If I had spent thousands of pounds to buy/train/advance to the level of these proffs and some dog ruined my day i think I would be suing the venue and/or pressing dangerous dog charges against the owner.


----------



## Flashpaddler (11 September 2012)

A professional rider is experienced enough to control their horse when a dog gets loose.  A teenager in a BE90 may not.  Ban dogs from everywhere, at all events, apart from the lorry park and they must not bark endlessly, disturbing and upsetting horses.    Event organisers have a duty of care and could be implicated if a rider is hurt.  In my opinion a ban is long overdue.  Some people  bring mini-packs and it is ridiculous.  

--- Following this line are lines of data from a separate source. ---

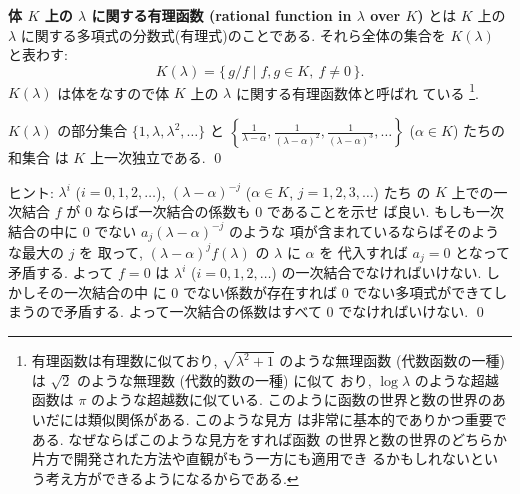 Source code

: \documentclass[12pt,twoside]{jarticle}
\begin{document}

{\bf 体 $K$ 上の $\lambda$ に関する有理函数 (rational function in $\lambda$
over $K$)} とは $K$ 上の $\lambda$ に関する多項式の分数式(有理式)のことである. 
それら全体の集合を $K(\lambda)$ と表わす:
\begin{equation*}
  K(\lambda) = \{\, g/f \mid f,g\in K,\ f\ne 0 \,\}.
\end{equation*}
$K(\lambda)$ は体をなすので体 $K$ 上の $\lambda$ に関する有理函数体と呼ばれ
ている%
\footnote{有理函数は有理数に似ており, $\sqrt{\lambda^2+1}$ のような無理函数
  (代数函数の一種) は $\sqrt{2}$ のような無理数 (代数的数の一種) に似て
  おり, $\log\lambda$ のような超越函数は $\pi$ のような超越数に似ている.  
  このように函数の世界と数の世界のあいだには類似関係がある.  このような見方
  は非常に基本的でありかつ重要である.  なぜならばこのような見方をすれば函数
  の世界と数の世界のどちらか片方で開発された方法や直観がもう一方にも適用でき
  るかもしれないという考え方ができるようになるからである.}.


\begin{question}
\label{q:partial-fraction-1}
  $K(\lambda)$ の部分集合 $\{1,\lambda,\lambda^2,\ldots\}$ 
  と $\left\{\frac{1}{\lambda-\alpha}, \frac{1}{(\lambda-\alpha)^2}, 
    \frac{1}{(\lambda-\alpha)^3},\ldots\right\}$ ($\alpha\in K$) たちの和集合
  は $K$ 上一次独立である. \qed
\end{question}

\noindent
ヒント: $\lambda^i$ ($i=0,1,2,\dots$), 
$(\lambda-\alpha)^{-j}$ ($\alpha\in K$, $j=1,2,3,\dots$) たち
の $K$ 上での一次結合 $f$ が $0$ ならば一次結合の係数も $0$ であることを示せ
ば良い.  もしも一次結合の中に $0$ でない $a_j(\lambda-\alpha)^{-j}$ のような
項が含まれているならばそのような最大の $j$ を
取って, $(\lambda-\alpha)^jf(\lambda)$ の $\lambda$ に $\alpha$ を
代入すれば $a_j=0$ となって矛盾する.  よって $f=0$ は $\lambda^i$
($i=0,1,2,\dots$) の一次結合でなければいけない.  しかしその一次結合の中
に $0$ でない係数が存在すれば $0$ でない多項式ができてしまうので矛盾する. 
よって一次結合の係数はすべて $0$ でなければいけない.
\qed

\end{document}
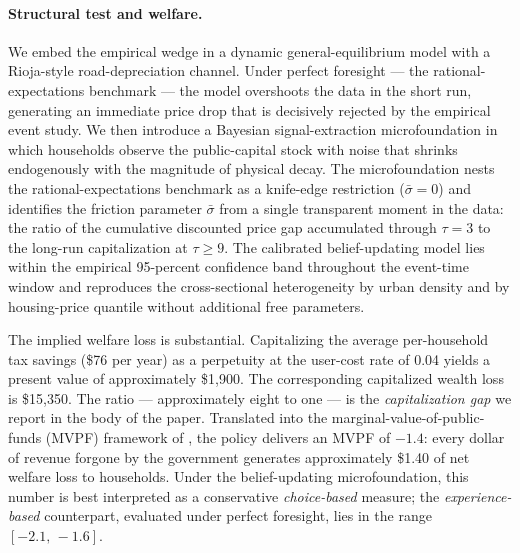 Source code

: \paragraph{Structural test and welfare.}
We embed the empirical wedge in a dynamic general-equilibrium model with a Rioja-style road-depreciation channel. Under perfect foresight --- the rational-expectations benchmark --- the model overshoots the data in the short run, generating an immediate price drop that is decisively rejected by the empirical event study. We then introduce a Bayesian signal-extraction microfoundation in which households observe the public-capital stock with noise that shrinks endogenously with the magnitude of physical decay. The microfoundation nests the rational-expectations benchmark as a knife-edge restriction ($\bar{\sigma} = 0$) and identifies the friction parameter $\bar{\sigma}$ from a single transparent moment in the data: the ratio of the cumulative discounted price gap accumulated through $\tau = 3$ to the long-run capitalization at $\tau \geq 9$. The calibrated belief-updating model lies within the empirical 95-percent confidence band throughout the event-time window and reproduces the cross-sectional heterogeneity by urban density and by housing-price quantile without additional free parameters.

The implied welfare loss is substantial. Capitalizing the average per-household tax savings (\$76 per year) as a perpetuity at the user-cost rate of 0.04 yields a present value of approximately \$1,900. The corresponding capitalized wealth loss is \$15,350. The ratio --- approximately eight to one --- is the {\it capitalization gap} we report in the body of the paper. Translated into the marginal-value-of-public-funds (MVPF) framework of \citet{hendren2020unified}, the policy delivers an MVPF of $-1.4$: every dollar of revenue forgone by the government generates approximately \$1.40 of net welfare loss to households. Under the belief-updating microfoundation, this number is best interpreted as a conservative {\it choice-based} measure; the {\it experience-based} counterpart, evaluated under perfect foresight, lies in the range $[-2.1,\, -1.6]$.

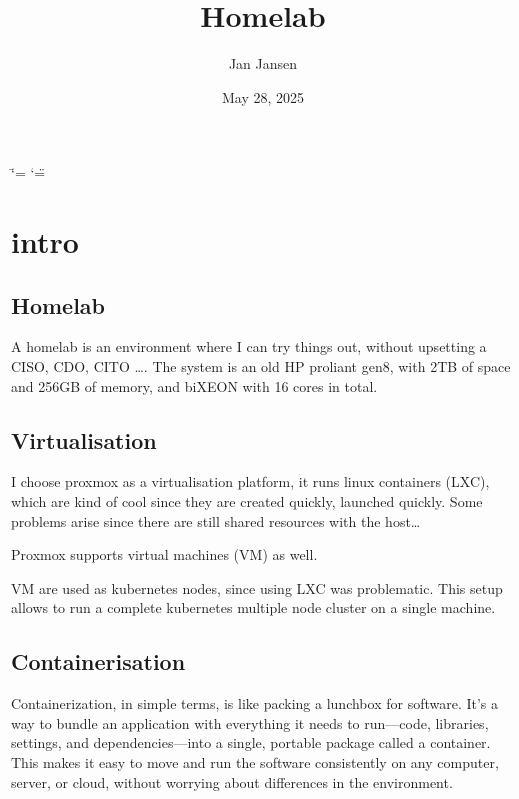 \documentclass[letterpaper,10pt,english]{sphinxmanual}
\title{Homelab}
\date{May 28, 2025}
\author{Jan Jansen}
\begin{document}
\ifdefined\shorthandoff
  \ifnum\catcode`\=\string=\active\shorthandoff{=}\fi
  \ifnum\catcode`\"=\active{}\fi
\fi

\pagestyle{empty}
\sphinxmaketitle
\pagestyle{plain}
\sphinxtableofcontents
\pagestyle{normal}
\label{\detokenize{index::doc}}


\sphinxstepscope


\chapter{intro}
\label{\detokenize{intro:intro}}\label{\detokenize{intro::doc}}

\section{Homelab}
\label{\detokenize{intro:homelab}}
\sphinxAtStartPar
A homelab is an environment where I can try things out, without upsetting a CISO, CDO, CITO ….
The system is an old HP proliant gen8, with 2TB of space and 256GB of memory, and bi\sphinxhyphen{}XEON with 16 cores in total.


\section{Virtualisation}
\label{\detokenize{intro:virtualisation}}
\sphinxAtStartPar
I choose proxmox as a virtualisation platform, it runs linux containers (LXC), which are kind of cool since they are created quickly, launched quickly. Some problems arise since there are still shared resources with the host…

\sphinxAtStartPar
Proxmox supports virtual machines (VM) as well.

\sphinxAtStartPar
VM are used as kubernetes nodes, since using LXC was problematic.
This setup allows to run a complete kubernetes multiple node cluster on a single machine.


\section{Containerisation}
\label{\detokenize{intro:containerisation}}
\sphinxAtStartPar
Containerization, in simple terms, is like packing a lunchbox for software. It’s a way to bundle an application with everything it needs to run—code, libraries, settings, and dependencies—into a single, portable package called a container. This makes it easy to move and run the software consistently on any computer, server, or cloud, without worrying about differences in the environment.
\end{document}
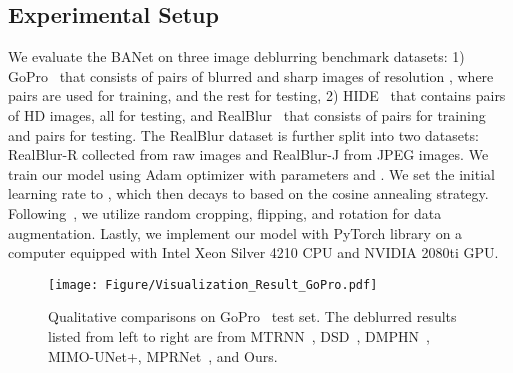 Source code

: \subsection{Experimental Setup}
We evaluate the BANet on three image deblurring benchmark datasets: 1) GoPro~\cite{Nah_2017_CVPR} that consists of  pairs of blurred and sharp images of resolution , where  pairs are used for training, and the rest for testing, 2) HIDE~\cite{HAdeblur} that contains  pairs of HD images, all for testing, and RealBlur~\cite{rim_2020_ECCV} that consists of  pairs for training and  pairs for testing. 
The RealBlur dataset is further split into two datasets: RealBlur-R collected from raw images and RealBlur-J from JPEG images.
We train our model using Adam optimizer with parameters  and .
We set the initial learning rate to , which then decays to  based on the cosine annealing strategy.
Following~\cite{MT_2020_ECCV, Yuan_2020_CVPR}, we utilize random cropping, flipping, and rotation for data augmentation. 
Lastly, we implement our model with PyTorch library on a computer equipped with Intel Xeon Silver 4210 CPU and NVIDIA 2080ti GPU.


\begin{figure*}[t!]
\centering
\texttt{[image: Figure/Visualization\_Result\_GoPro.pdf]}
\vspace{-0.1in}
\caption{Qualitative comparisons on GoPro~\cite{Nah_2017_CVPR} test set. The deblurred results listed from left to right are from MTRNN~\cite{MT_2020_ECCV}, DSD~\cite{gao2019dynamic},  DMPHN~\cite{Zhang_2019_CVPR}, MIMO-UNet+\cite{MIMO}, MPRNet~\cite{Zamir_2021_CVPR}, and Ours.}
\label{fig:Visualization_Result_GoPro}
\end{figure*}

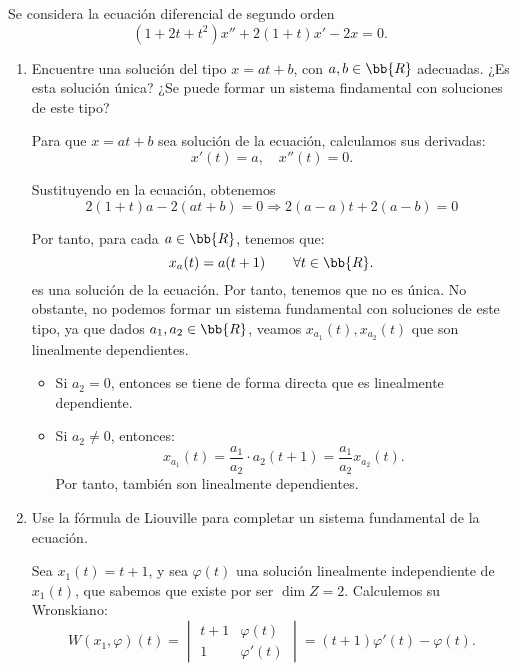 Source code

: \documentclass[12pt]{article}
\begin{document}
    \begin{ejercicio}
    Se considera la ecuación diferencial de segundo orden
    \begin{equation*}
        (1+2t+t^2)x''+2(1+t)x'-2x=0.
    \end{equation*}
    \begin{enumerate}
        \item Encuentre una solución del tipo $x=at+b$, con $a,b\in\bb{R}$ adecuadas. ¿Es esta solución única? ¿Se puede formar un sistema findamental con soluciones de este tipo?
        
        Para que $x=at+b$ sea solución de la ecuación, calculamos sus derivadas:
        \begin{equation*}
            x'(t)=a,\quad x''(t)=0.
        \end{equation*}

        Sustituyendo en la ecuación, obtenemos
        \begin{equation*}
            2(1+t)a-2(at+b)=0
            \Longrightarrow 2(a-a)t+2(a-b)=0
        \end{equation*}

        Por tanto, para cada $a\in \bb{R}$, tenemos que:
        \begin{equation*}
            x_a(t)=a(t+1)\qquad \forall t\in\bb{R}.
        \end{equation*}
        es una solución de la ecuación. Por tanto, tenemos que no es única. No obstante, no podemos formar un sistema fundamental con soluciones de este tipo, ya que dados $a_1,a_2\in\bb{R}$, veamos $x_{a_1}(t),x_{a_2}(t)$ que son linealmente dependientes.
        \begin{itemize}
            \item Si $a_2=0$, entonces se tiene de forma directa que es linealmente dependiente.
            \item Si $a_2\neq 0$, entonces:
            \begin{equation*}
                x_{a_1}(t)=\dfrac{a_1}{a_2}\cdot a_2 (t+1)=\dfrac{a_1}{a_2}x_{a_2}(t).
            \end{equation*}
            Por tanto, también son linealmente dependientes.
        \end{itemize}

        \item Use la fórmula de Liouville para completar un sistema fundamental de la ecuación.
        
        Sea $x_1(t)=t+1$, y sea $\varphi(t)$ una solución linealmente independiente de $x_1(t)$, que sabemos que existe por ser $\dim Z=2$. Calculemos su Wronskiano:
        \begin{equation*}
            W(x_1,\varphi)(t)=\begin{vmatrix}
                t+1 & \varphi(t)\\
                1 & \varphi'(t)
            \end{vmatrix}=(t+1)\varphi'(t)-\varphi(t).
        \end{equation*}
        

\end{enumerate}
\end{ejercicio}
\end{document}
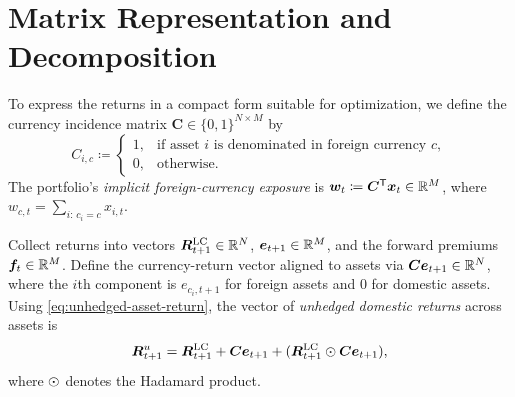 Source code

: \section{Matrix Representation and Decomposition}

To express the returns in a compact form suitable for optimization, we define the currency incidence matrix $\bm{C}\in\{0,1\}^{N\times M}$ by
\begin{equation*}
C_{i,c} \coloneqq
\begin{cases}
1, & \text{if asset $i$ is denominated in foreign currency $c$},\\
0, & \text{otherwise}.
\end{cases}
\end{equation*}
The portfolio's \emph{implicit foreign-currency exposure} is $\bm{w}_t \coloneqq \bm{C}^\T \bm{x}_t \in \R^M$, where $w_{c,t} = \sum_{i:\,c_i=c} x_{i,t}$.

Collect returns into vectors $\bm{R}^{\text{LC}}_{t+1} \in \R^N$, $\bm{e}_{t+1} \in \R^M$, and the forward premiums $\bm{f}_t \in \R^M$. Define the currency-return vector aligned to assets via $\bm{C}\bm{e}_{t+1}\in\R^N$, where the $i$th component is $e_{c_i,t+1}$ for foreign assets and $0$ for domestic assets. Using \eqref{eq:unhedged-asset-return}, the vector of \emph{unhedged domestic returns} across assets is
\begin{equation*}
\bm{R}^{u}_{t+1}
=
\bm{R}^{\text{LC}}_{t+1}
+
\bm{C}\bm{e}_{t+1}
+
(\bm{R}^{\text{LC}}_{t+1}\had\bm{C}\bm{e}_{t+1}),
\end{equation*}
where $\had$ denotes the Hadamard product. 

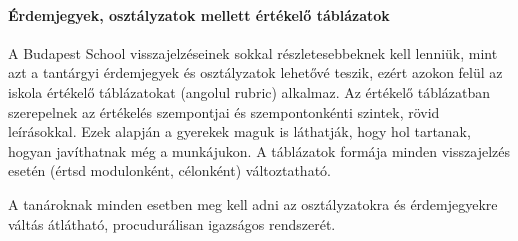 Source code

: \paragraph{Érdemjegyek, osztályzatok mellett értékelő táblázatok} A
Budapest
School visszajelzéseinek sokkal részletesebbeknek kell lenniük, mint azt a tantárgyi érdemjegyek és osztályzatok lehetővé teszik, ezért azokon felül az iskola értékelő táblázatokat (angolul rubric) alkalmaz. Az értékelő táblázatban szerepelnek az értékelés szempontjai és szempontonkénti szintek, rövid leírásokkal. Ezek alapján a gyerekek maguk is láthatják, hogy hol tartanak, hogyan javíthatnak még a munkájukon. A táblázatok formája minden visszajelzés esetén (értsd modulonként, célonként) változtatható.

A tanároknak minden esetben meg kell adni az osztályzatokra és érdemjegyekre váltás átlátható, procudurálisan igazságos rendszerét.


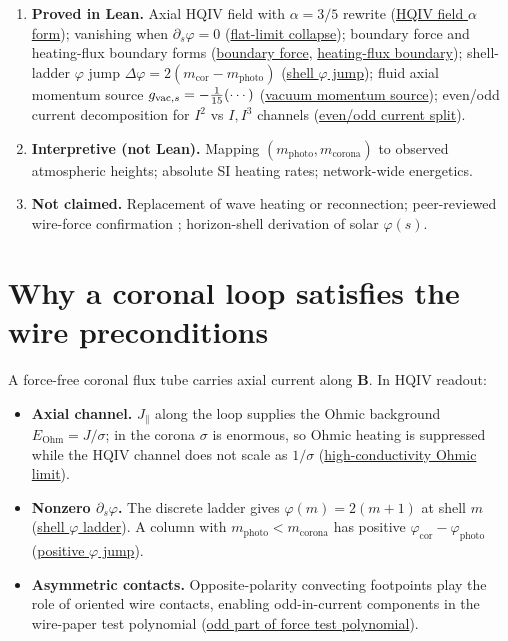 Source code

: \documentclass[11pt]{amsart}
\begin{document}
\begin{enumerate}[leftmargin=2em]
\item \textbf{Proved in Lean.}
  Axial HQIV field with $\alpha=3/5$ rewrite
  (\hyperref[lean:hqiv-field-alpha]{HQIV field $\alpha$ form});
  vanishing when $\partial_s\varphi=0$
  (\hyperref[lean:flat-limit]{flat-limit collapse});
  boundary force and heating-flux boundary forms
  (\hyperref[lean:boundary-force]{boundary force},
  \hyperref[lean:heating-flux]{heating-flux boundary});
  shell-ladder $\varphi$ jump $\Delta\varphi=2(m_{\mathrm{cor}}-m_{\mathrm{photo}})$
  (\hyperref[lean:phi-jump]{shell $\varphi$ jump});
  fluid axial momentum source $g_{{\rm vac},s}=-\frac{1}{15}(\cdots)$
  (\hyperref[lean:vacuum-momentum]{vacuum momentum source});
  even/odd current decomposition for $I^2$ vs $I,I^3$ channels
  (\hyperref[lean:even-odd]{even/odd current split}).
\item \textbf{Interpretive (not Lean).}
  Mapping $(m_{\mathrm{photo}},m_{\mathrm{corona}})$ to observed atmospheric
  heights; absolute SI heating rates; network-wide energetics.
\item \textbf{Not claimed.}
  Replacement of wave heating or reconnection; peer-reviewed wire-force
  confirmation \cite{graneau2026}; horizon-shell derivation of solar $\varphi(s)$.
\end{enumerate}

\section{Why a coronal loop satisfies the wire preconditions}
\label{sec:geometry}

A force-free coronal flux tube carries axial current along $\mathbf B$.
In HQIV readout:

\begin{itemize}[leftmargin=2em]
\item \textbf{Axial channel.}
  $J_\parallel$ along the loop supplies the Ohmic background
  $E_{\mathrm{Ohm}}=J/\sigma$; in the corona $\sigma$ is enormous, so Ohmic
  heating is suppressed while the HQIV channel does not scale as $1/\sigma$
  (\hyperref[lean:ohmic-suppression]{high-conductivity Ohmic limit}).
\item \textbf{Nonzero $\partial_s\varphi$.}
  The discrete ladder gives $\varphi(m)=2(m+1)$ at shell $m$
  (\hyperref[lean:phi-of-shell]{shell $\varphi$ ladder}). A column with
  $m_{\mathrm{photo}}<m_{\mathrm{corona}}$ has positive
  $\varphi_{\mathrm{cor}}-\varphi_{\mathrm{photo}}$
  (\hyperref[lean:phi-jump-pos]{positive $\varphi$ jump}).
\item \textbf{Asymmetric contacts.}
  Opposite-polarity convecting footpoints play the role of oriented wire
  contacts, enabling odd-in-current components in the wire-paper test polynomial
  (\hyperref[lean:test-poly-odd]{odd part of force test polynomial}).
\end{itemize}
\end{document}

I think a big problem is people walking the XC course with a pack of dogs whilst  inexperienced horses with nervous youngsters try and get their horses round.  Walking 15 feet away from a fence with 3 "wolves" totally distracts a flight animal!!


----------



## Llewellyn (11 September 2012)

See usually to go around shops at Burghley for example child and dog are put in creche for shopping and walk the course with me. Having child and dog we usually arrive late, do not crowd near fences (as a child giving a running cometary is as annoying as a barking dog). So as far as dog and child are aware it is another walk in the countryside for mum it is a great day out.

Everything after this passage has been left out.